Obituary of Irene Davies
Irene Davies (nee Norman), age 103, passed away February 21, 2019 at Dunrovin Park Lodge, Quesnel, BC, just six days shy of her 104th birthday.
Predeceased by her parents Martha and William Norman, husband Will Davies and siblings Bill, Queenie, Violet, Martha, Lily, George, nephews Stan, Jim, Roy and nieces Ann & Vickie.
Survived by her daughter Maureen (Emil) Smith, Grandson Seth (Candice) Smith and great granddaughters Savannah and Hailey from Quesnel. Daughter Diane (Bob) Fairly, granddaughter Cassandra Fairly and great granddaughters Mary Jane and Kingston from Riesel, Texas. Grandson Daniel (Sara) Fairly, and great granddaughters Jade and Amber of Bayside, Colorado. Also survived by sister-in-law Lois Norman of Heriot Bay, BC, and many nieces and nephews in Canada, France, England and Australia.
Born to Martha and William Norman in 1915 in Glasgow (Whiteinch), Scotland during World War 1, she was the second youngest of seven. She came to Canada in 1930 at age 14, sailing on the Athenia ocean liner with another sister and landed in Quebec City. Weathering the Great Depression and working in domestic service for renowned artist LIlias Torrence Newton. In 1941 she married seaman William Thompson Davies from Newcastle, England, and together they had their two daughters. IN 1945, after the war, Irene and Will along with daughter Diane, rode the train across Canada and settled in North Vancouver where Maureen was born. Will's work in the Parks Branch took them all over the province and they eventually retired to the "cabin" at Towers Ranch (Eastgate) east of Manning Park and then to Princeton, BC.

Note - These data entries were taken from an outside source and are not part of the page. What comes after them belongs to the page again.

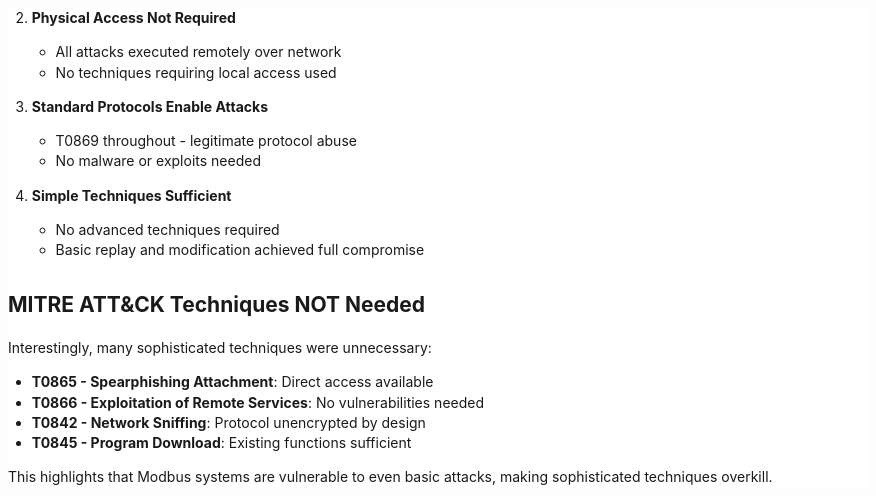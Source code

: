 2. **Physical Access Not Required**
   - All attacks executed remotely over network
   - No techniques requiring local access used

3. **Standard Protocols Enable Attacks**
   - T0869 throughout - legitimate protocol abuse
   - No malware or exploits needed

4. **Simple Techniques Sufficient**
   - No advanced techniques required
   - Basic replay and modification achieved full compromise

## MITRE ATT&CK Techniques NOT Needed

Interestingly, many sophisticated techniques were unnecessary:

- **T0865 - Spearphishing Attachment**: Direct access available
- **T0866 - Exploitation of Remote Services**: No vulnerabilities needed
- **T0842 - Network Sniffing**: Protocol unencrypted by design
- **T0845 - Program Download**: Existing functions sufficient

This highlights that Modbus systems are vulnerable to even basic attacks, making sophisticated techniques overkill.
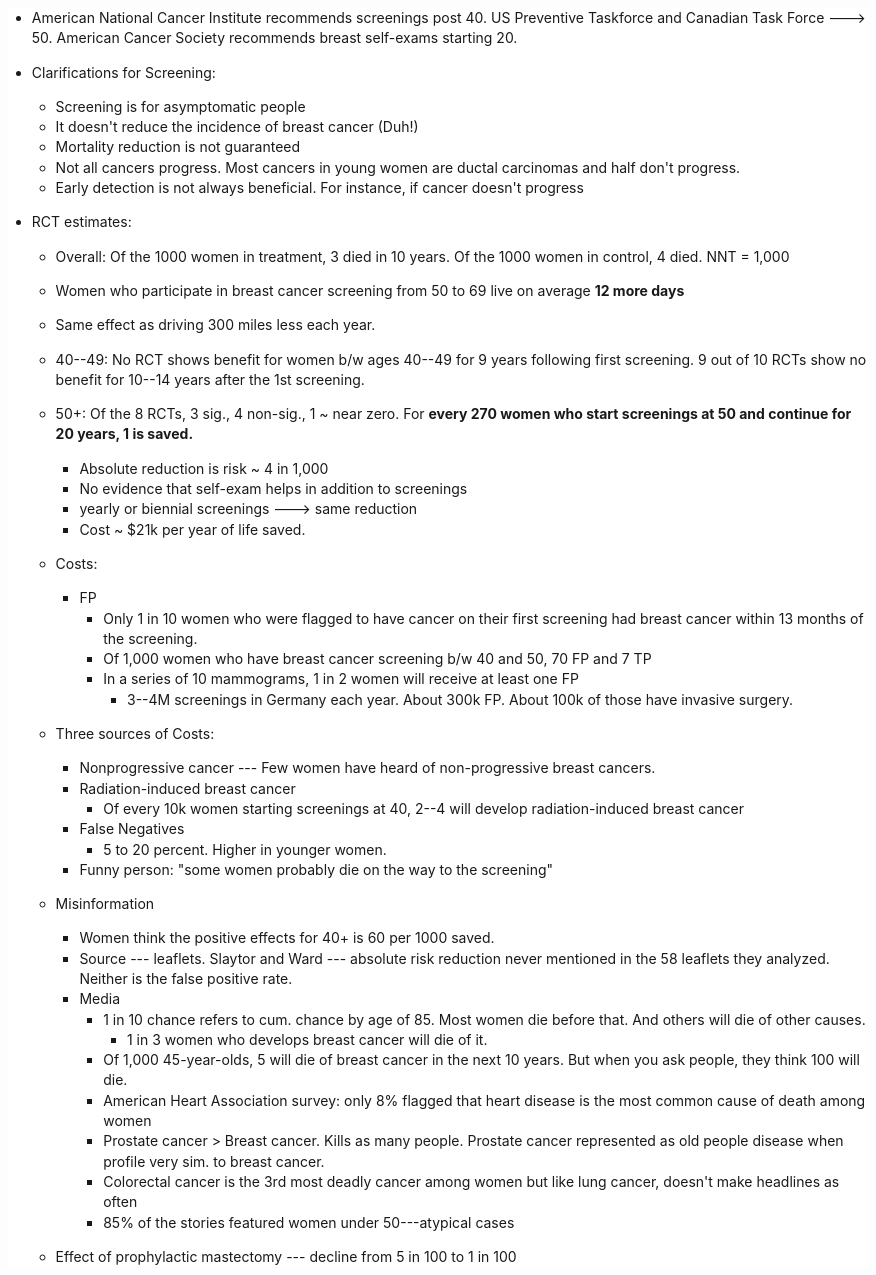 * American National Cancer Institute recommends screenings post 40. US Preventive Taskforce and Canadian Task Force ---> 50. American Cancer Society recommends breast self-exams starting 20.

* Clarifications for Screening:
    - Screening is for asymptomatic people
    - It doesn't reduce the incidence of breast cancer (Duh!)
    - Mortality reduction is not guaranteed
    - Not all cancers progress. Most cancers in young women are ductal carcinomas and half don't progress.
    - Early detection is not always beneficial. For instance, if cancer doesn't progress

* RCT estimates:
    - Overall: Of the 1000 women in treatment, 3 died in 10 years. Of the 1000 women in control, 4 died. NNT = 1,000
    - Women who participate in breast cancer screening from 50 to 69 live on average **12 more days**
    - Same effect as driving 300 miles less each year.
    - 40--49: No RCT shows benefit for women b/w ages 40--49 for 9 years following first screening. 9 out of 10 RCTs show no benefit for 10--14 years after the 1st screening.
    - 50+: Of the 8 RCTs, 3 sig., 4 non-sig., 1 ~ near zero. For **every 270 women who start screenings at 50 and continue for 20 years, 1 is saved.**
        + Absolute reduction is risk ~ 4 in 1,000
        + No evidence that self-exam helps in addition to screenings
        + yearly or biennial screenings ---> same reduction
        + Cost ~ $21k per year of life saved.
    
    - Costs:
        + FP
            * Only 1 in 10 women who were flagged to have cancer on their first screening had breast cancer within 13 months of the screening.
            * Of 1,000 women who have breast cancer screening b/w 40 and 50, 70 FP and 7 TP
            * In a series of 10 mammograms, 1 in 2 women will receive at least one FP
                - 3--4M screenings in Germany each year. About 300k FP. About 100k of those have invasive surgery.
    
    - Three sources of Costs:
        - Nonprogressive cancer
         --- Few women have heard of non-progressive breast cancers.
        - Radiation-induced breast cancer
            + Of every 10k women starting screenings at 40, 2--4 will develop radiation-induced breast cancer
        - False Negatives
            + 5 to 20 percent. Higher in younger women.
        - Funny person: "some women probably die on the way to the screening"
    
    - Misinformation
        - Women think the positive effects for 40+ is 60 per 1000 saved.
        - Source --- leaflets. Slaytor and Ward --- absolute risk reduction never mentioned in the 58 leaflets they analyzed. Neither is the false positive rate.
        - Media
            - 1 in 10 chance refers to cum. chance by age of 85. Most women die before that. And others will die of other causes.
                - 1 in 3 women who develops breast cancer will die of it.
            - Of 1,000 45-year-olds, 5 will die of breast cancer in the next 10 years. But when you ask people, they think 100 will die.
            - American Heart Association survey: only 8% flagged that heart disease is the most common cause of death among women
            - Prostate cancer > Breast cancer. Kills as many people. Prostate cancer represented as old people disease when profile very sim. to breast cancer.
            - Colorectal cancer is the 3rd most deadly cancer among women but like lung cancer, doesn't make headlines as often
            - 85% of the stories featured women under 50---atypical cases
    - Effect of prophylactic mastectomy --- decline from 5 in 100 to 1 in 100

Irene, affectionately known by all as "Gran", lived an exuberant life and had a wonderful sense of humour right to the end. Her love of travel, gardening, camping, hiking with the family, fishing with the grandchildren, buying lottery tickets, singing for a crowd and keeping her cup half-full of wine, carried her far.
When Irene learned her 23 and Me DNA revealed shared DNA with Prince Phillip and actress Susan Sarandon, she was delighted, not so much with the Neanderthal connection. She used tot ell us she was of royal blood (in a joking way) and when we visited her, she was always tell the staff we were kidnapping her for ransom.
The family would like to thank Dr. Obanye and all the care givers from Dunrovin Park Lodge who lovingyl gave their time and attention to her care. Since Irene hated a lot of fan fare, she requested no service or flowers, but suggested you give to a charity of your choice.
Thank you Gran, for the precious memories we will all hold dear.